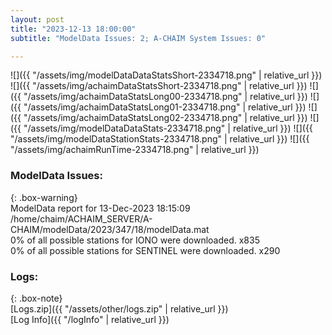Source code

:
 ```yaml
---
layout: post
title: "2023-12-13 18:00:00"
subtitle: "ModelData Issues: 2; A-CHAIM System Issues: 0"

---
```


![]({{ "/assets/img/modelDataDataStatsShort-2334718.png" | relative_url }})
![]({{ "/assets/img/achaimDataStatsShort-2334718.png" | relative_url }})
![]({{ "/assets/img/achaimDataStatsLong00-2334718.png" | relative_url }})
![]({{ "/assets/img/achaimDataStatsLong01-2334718.png" | relative_url }})
![]({{ "/assets/img/achaimDataStatsLong02-2334718.png" | relative_url }})
![]({{ "/assets/img/modelDataDataStats-2334718.png" | relative_url }})
![]({{ "/assets/img/modelDataStationStats-2334718.png" | relative_url }})
![]({{ "/assets/img/achaimRunTime-2334718.png" | relative_url }})


### ModelData Issues:  
  
{: .box-warning}  
 ModelData report for 13-Dec-2023 18:15:09   
 /home/chaim/ACHAIM_SERVER/A-CHAIM/modelData/2023/347/18/modelData.mat   
 0% of all possible stations for IONO were downloaded. x835   
 0% of all possible stations for SENTINEL were downloaded. x290   
  


### Logs:  
  
{: .box-note}  
[Logs.zip]({{ "/assets/other/logs.zip" | relative_url }})  
[Log Info]({{ "/logInfo" | relative_url }})  
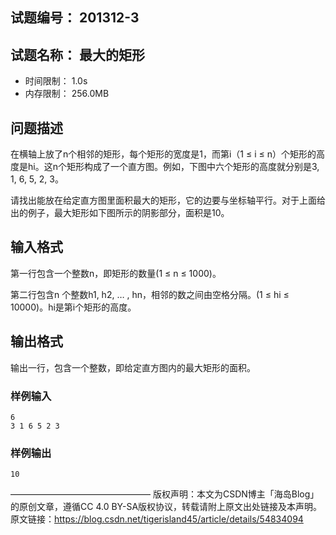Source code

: ## 试题编号：	201312-3
## 试题名称：	最大的矩形
- 时间限制：	1.0s
- 内存限制：	256.0MB
## 问题描述
在横轴上放了n个相邻的矩形，每个矩形的宽度是1，而第i（1 ≤ i ≤ n）个矩形的高度是hi。这n个矩形构成了一个直方图。例如，下图中六个矩形的高度就分别是3, 1, 6, 5, 2, 3。

请找出能放在给定直方图里面积最大的矩形，它的边要与坐标轴平行。对于上面给出的例子，最大矩形如下图所示的阴影部分，面积是10。
## 输入格式
第一行包含一个整数n，即矩形的数量(1 ≤ n ≤ 1000)。

第二行包含n 个整数h1, h2, … , hn，相邻的数之间由空格分隔。(1 ≤ hi ≤ 10000)。hi是第i个矩形的高度。
## 输出格式
输出一行，包含一个整数，即给定直方图内的最大矩形的面积。
### 样例输入
```
6
3 1 6 5 2 3
```
### 样例输出
```
10
```
————————————————
版权声明：本文为CSDN博主「海岛Blog」的原创文章，遵循CC 4.0 BY-SA版权协议，转载请附上原文出处链接及本声明。
原文链接：https://blog.csdn.net/tigerisland45/article/details/54834094

<!--stackedit_data:
eyJoaXN0b3J5IjpbLTE4NzIzMzUxNTYsLTE4NjA0ODMwNjhdfQ
==
-->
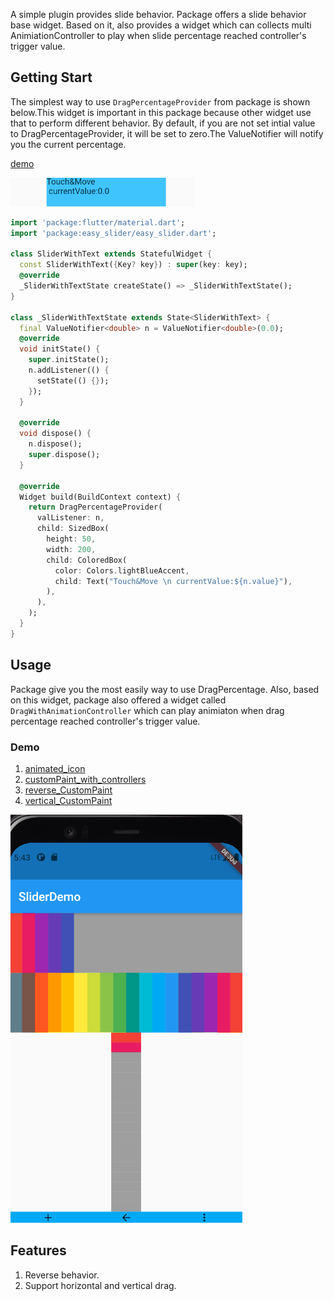 A simple plugin provides slide behavior. Package  offers a slide behavior base widget. Based on it, also provides a widget which can collects  multi AnimiationController to play when slide percentage reached controller's trigger value.

## Getting Start
The simplest way to use `DragPercentageProvider` from package is shown below.This widget is important in this package because other widget use that to perform different behavior. By default, if you are not set intial value to DragPercentageProvider, it will be set to zero.The ValueNotifier will notify you the current percentage.

[demo](https://github.com/Chinouo/easy_slider/blob/master/example/slider_base.dart)

![SliderWithText](assets/base.gif) 

```dart
import 'package:flutter/material.dart';
import 'package:easy_slider/easy_slider.dart';

class SliderWithText extends StatefulWidget {
  const SliderWithText({Key? key}) : super(key: key);
  @override
  _SliderWithTextState createState() => _SliderWithTextState();
}

class _SliderWithTextState extends State<SliderWithText> {
  final ValueNotifier<double> n = ValueNotifier<double>(0.0);
  @override
  void initState() {
    super.initState();
    n.addListener(() {
      setState(() {});
    });
  }

  @override
  void dispose() {
    n.dispose();
    super.dispose();
  }

  @override
  Widget build(BuildContext context) {
    return DragPercentageProvider(
      valListener: n,
      child: SizedBox(
        height: 50,
        width: 200,
        child: ColoredBox(
          color: Colors.lightBlueAccent,
          child: Text("Touch&Move \n currentValue:${n.value}"),
        ),
      ),
    );
  }
}

```

## Usage
Package give you the most easily way to use DragPercentage. Also, based on this widget, package also offered a widget called ` DragWithAnimationController` which can play animiaton when drag percentage reached controller's trigger value.
### Demo
  1. [animated_icon](https://github.com/Chinouo/easy_slider/blob/master/example/animatedicon_demo.dart)
  2. [customPaint_with_controllers](https://github.com/Chinouo/easy_slider/blob/master/example/custompaint_demo.dart)
  3. [reverse_CustomPaint](https://github.com/Chinouo/easy_slider/blob/master/example/reverse_custompaint_demo.dart)
  4. [vertical_CustomPaint](https://github.com/Chinouo/easy_slider/blob/master/example/vertical_custompaint_demo.dart)

![Demos](assets/drag_controller.gif) 


## Features
1. Reverse behavior. 
2. Support horizontal and vertical drag.
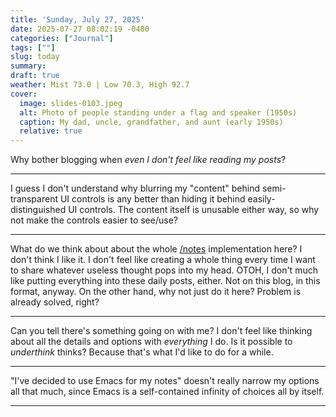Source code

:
 ```yaml
---
title: 'Sunday, July 27, 2025'
date: 2025-07-27 08:02:19 -0400
categories: ["Journal"]
tags: [""]
slug: today
summary: 
draft: true
weather: Mist 73.0 | Low 70.3, High 92.7
cover: 
  image: slides-0103.jpeg
  alt: Photo of people standing under a flag and speaker (1950s)
  caption: My dad, uncle, grandfather, and aunt (early 1950s)
  relative: true
---
```


Why bother blogging when _even I don't feel like reading my posts_?

----

I guess I don't understand why blurring my "content" behind semi-transparent UI controls is any better than hiding it behind easily-distinguished UI controls. The content itself is unusable either way, so why not make the controls easier to see/use?

----

What do we think about about the whole [/notes](/notes) implementation here? I don't think I like it. I don't feel like creating a whole thing every time I want to share whatever useless thought pops into my head. OTOH, I don't much like putting everything into these daily posts, either. Not on this blog, in this format, anyway. On the other hand, why not just do it here? Problem is already solved, right?

----

Can you tell there's something going on with me? I don't feel like thinking about all the details and options with _everything_ I do. Is it possible to _underthink_ thinks? Because that's what I'd like to do for a while.

----

"I've decided to use Emacs for my notes" doesn't really narrow my options all that much, since Emacs is a self-contained infinity of choices all by itself.

----

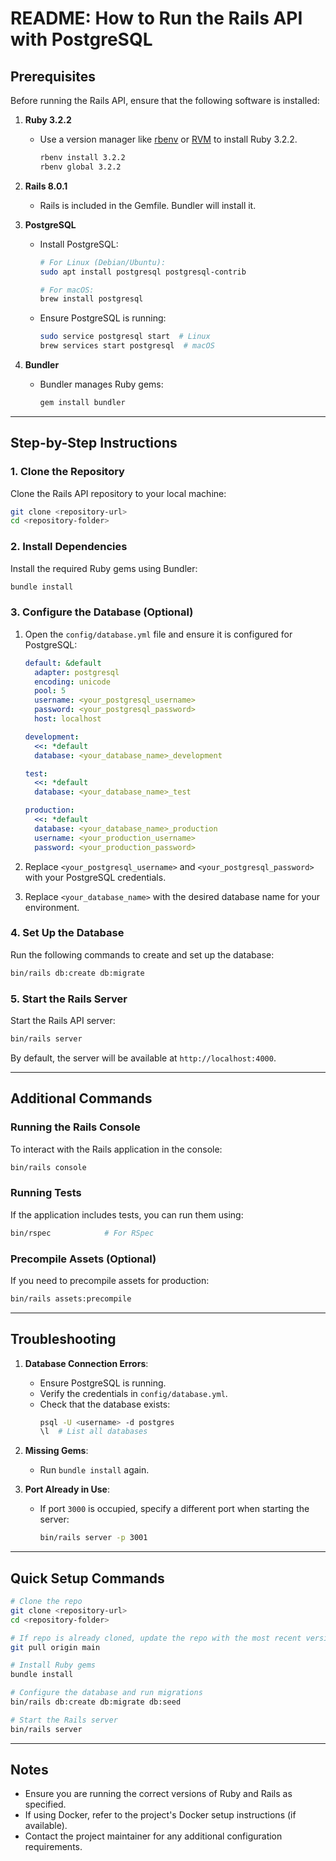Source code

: # README: How to Run the Rails API with PostgreSQL

## Prerequisites

Before running the Rails API, ensure that the following software is installed:

1. **Ruby 3.2.2**

   - Use a version manager like [rbenv](https://github.com/rbenv/rbenv) or [RVM](https://rvm.io/) to install Ruby 3.2.2.
     ```bash
     rbenv install 3.2.2
     rbenv global 3.2.2
     ```

2. **Rails 8.0.1**

   - Rails is included in the Gemfile. Bundler will install it.

3. **PostgreSQL**

   - Install PostgreSQL:

     ```bash
     # For Linux (Debian/Ubuntu):
     sudo apt install postgresql postgresql-contrib

     # For macOS:
     brew install postgresql
     ```

   - Ensure PostgreSQL is running:
     ```bash
     sudo service postgresql start  # Linux
     brew services start postgresql  # macOS
     ```

4. **Bundler**
   - Bundler manages Ruby gems:
     ```bash
     gem install bundler
     ```

---

## Step-by-Step Instructions

### 1. Clone the Repository

Clone the Rails API repository to your local machine:

```bash
git clone <repository-url>
cd <repository-folder>
```

### 2. Install Dependencies

Install the required Ruby gems using Bundler:

```bash
bundle install
```

### 3. Configure the Database (Optional)

1. Open the `config/database.yml` file and ensure it is configured for PostgreSQL:

   ```yaml
   default: &default
     adapter: postgresql
     encoding: unicode
     pool: 5
     username: <your_postgresql_username>
     password: <your_postgresql_password>
     host: localhost

   development:
     <<: *default
     database: <your_database_name>_development

   test:
     <<: *default
     database: <your_database_name>_test

   production:
     <<: *default
     database: <your_database_name>_production
     username: <your_production_username>
     password: <your_production_password>
   ```

2. Replace `<your_postgresql_username>` and `<your_postgresql_password>` with your PostgreSQL credentials.
3. Replace `<your_database_name>` with the desired database name for your environment.

### 4. Set Up the Database

Run the following commands to create and set up the database:

```bash
bin/rails db:create db:migrate
```

### 5. Start the Rails Server

Start the Rails API server:

```bash
bin/rails server
```

By default, the server will be available at `http://localhost:4000`.

---

## Additional Commands

### Running the Rails Console

To interact with the Rails application in the console:

```bash
bin/rails console
```

### Running Tests

If the application includes tests, you can run them using:

```bash
bin/rspec            # For RSpec
```

### Precompile Assets (Optional)

If you need to precompile assets for production:

```bash
bin/rails assets:precompile
```

---

## Troubleshooting

1. **Database Connection Errors**:

   - Ensure PostgreSQL is running.
   - Verify the credentials in `config/database.yml`.
   - Check that the database exists:
     ```bash
     psql -U <username> -d postgres
     \l  # List all databases
     ```

2. **Missing Gems**:

   - Run `bundle install` again.

3. **Port Already in Use**:
   - If port `3000` is occupied, specify a different port when starting the server:
     ```bash
     bin/rails server -p 3001
     ```

---

## Quick Setup Commands

```bash
# Clone the repo
git clone <repository-url>
cd <repository-folder>

# If repo is already cloned, update the repo with the most recent version
git pull origin main

# Install Ruby gems
bundle install

# Configure the database and run migrations
bin/rails db:create db:migrate db:seed

# Start the Rails server
bin/rails server
```

---

## Notes

- Ensure you are running the correct versions of Ruby and Rails as specified.
- If using Docker, refer to the project's Docker setup instructions (if available).
- Contact the project maintainer for any additional configuration requirements.
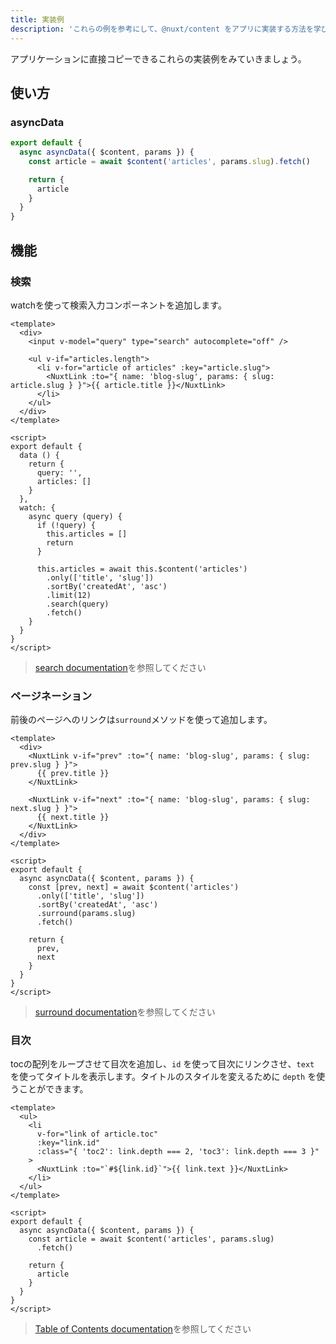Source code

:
 ```yaml
---
title: 実装例
description: 'これらの例を参考にして、@nuxt/content をアプリに実装する方法を学びましょう。'
---
```


アプリケーションに直接コピーできるこれらの実装例をみていきましょう。

## 使い方

### asyncData

```js
export default {
  async asyncData({ $content, params }) {
    const article = await $content('articles', params.slug).fetch()

    return {
      article
    }
  }
}
```

## 機能

### 検索

watchを使って検索入力コンポーネントを追加します。

```vue
<template>
  <div>
    <input v-model="query" type="search" autocomplete="off" />

    <ul v-if="articles.length">
      <li v-for="article of articles" :key="article.slug">
        <NuxtLink :to="{ name: 'blog-slug', params: { slug: article.slug } }">{{ article.title }}</NuxtLink>
      </li>
    </ul>
  </div>
</template>

<script>
export default {
  data () {
    return {
      query: '',
      articles: []
    }
  },
  watch: {
    async query (query) {
      if (!query) {
        this.articles = []
        return
      }

      this.articles = await this.$content('articles')
        .only(['title', 'slug'])
        .sortBy('createdAt', 'asc')
        .limit(12)
        .search(query)
        .fetch()
    }
  }
}
</script>
```

> [search documentation](/ja/fetching#searchfield-value)を参照してください

### ページネーション

前後のページへのリンクは`surround`メソッドを使って追加します。

```vue
<template>
  <div>
    <NuxtLink v-if="prev" :to="{ name: 'blog-slug', params: { slug: prev.slug } }">
      {{ prev.title }}
    </NuxtLink>

    <NuxtLink v-if="next" :to="{ name: 'blog-slug', params: { slug: next.slug } }">
      {{ next.title }}
    </NuxtLink>
  </div>
</template>

<script>
export default {
  async asyncData({ $content, params }) {
    const [prev, next] = await $content('articles')
      .only(['title', 'slug'])
      .sortBy('createdAt', 'asc')
      .surround(params.slug)
      .fetch()

    return {
      prev,
      next
    }
  }
}
</script>
```

> [surround documentation](/ja/fetching#surroundslug-options)を参照してください

### 目次

tocの配列をループさせて目次を追加し、`id` を使って目次にリンクさせ、`text` を使ってタイトルを表示します。タイトルのスタイルを変えるために `depth` を使うことができます。

```vue
<template>
  <ul>
    <li
      v-for="link of article.toc"
      :key="link.id"
      :class="{ 'toc2': link.depth === 2, 'toc3': link.depth === 3 }"
    >
      <NuxtLink :to="`#${link.id}`">{{ link.text }}</NuxtLink>
    </li>
  </ul>
</template>

<script>
export default {
  async asyncData({ $content, params }) {
    const article = await $content('articles', params.slug)
      .fetch()

    return {
      article
    }
  }
}
</script>
```

> [Table of Contents documentation](/ja/writing#table-of-contents)を参照してください
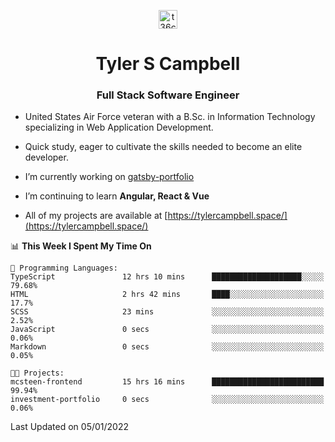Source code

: <p align="center">
<a href="https://www.linkedin.com/in/t36campbell" target="blank"><img align="center" src="https://ik.imagekit.io/t36campbell/Portfolio/linkedin.png.original_m8bbGgPh6.png" alt="t36campbell" height="30" width="30" /></a>
</p>
<h1 align="center">Tyler S Campbell</h1>
<h3 align="center">Full Stack Software Engineer</h3>

* United States Air Force veteran with a B.Sc. in Information Technology specializing in Web Application Development. 

* Quick study, eager to cultivate the skills needed to become an elite developer.

* I’m currently working on [gatsby-portfolio](https://github.com/t36campbell/gatsby-portfolio)

* I’m continuing to learn **Angular, React & Vue**

* All of my projects are available at [https://tylercampbell.space/](https://tylercampbell.space/)

<!--START_SECTION:waka-->
📊 **This Week I Spent My Time On** 

```text
💬 Programming Languages: 
TypeScript               12 hrs 10 mins      ████████████████████░░░░░   79.68% 
HTML                     2 hrs 42 mins       ████░░░░░░░░░░░░░░░░░░░░░   17.7% 
SCSS                     23 mins             ░░░░░░░░░░░░░░░░░░░░░░░░░   2.52% 
JavaScript               0 secs              ░░░░░░░░░░░░░░░░░░░░░░░░░   0.06% 
Markdown                 0 secs              ░░░░░░░░░░░░░░░░░░░░░░░░░   0.05%

🐱‍💻 Projects: 
mcsteen-frontend         15 hrs 16 mins      █████████████████████████   99.94% 
investment-portfolio     0 secs              ░░░░░░░░░░░░░░░░░░░░░░░░░   0.06%

```


 Last Updated on 05/01/2022
<!--END_SECTION:waka-->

ASSIGNMENT —
Review the entries above and return every line where "using" appears.

EXERCISE SOLUTION —
Install the required Ruby gems using Bundler:
If the application includes tests, you can run them using:
- If using Docker, refer to the project's Docker setup instructions (if available).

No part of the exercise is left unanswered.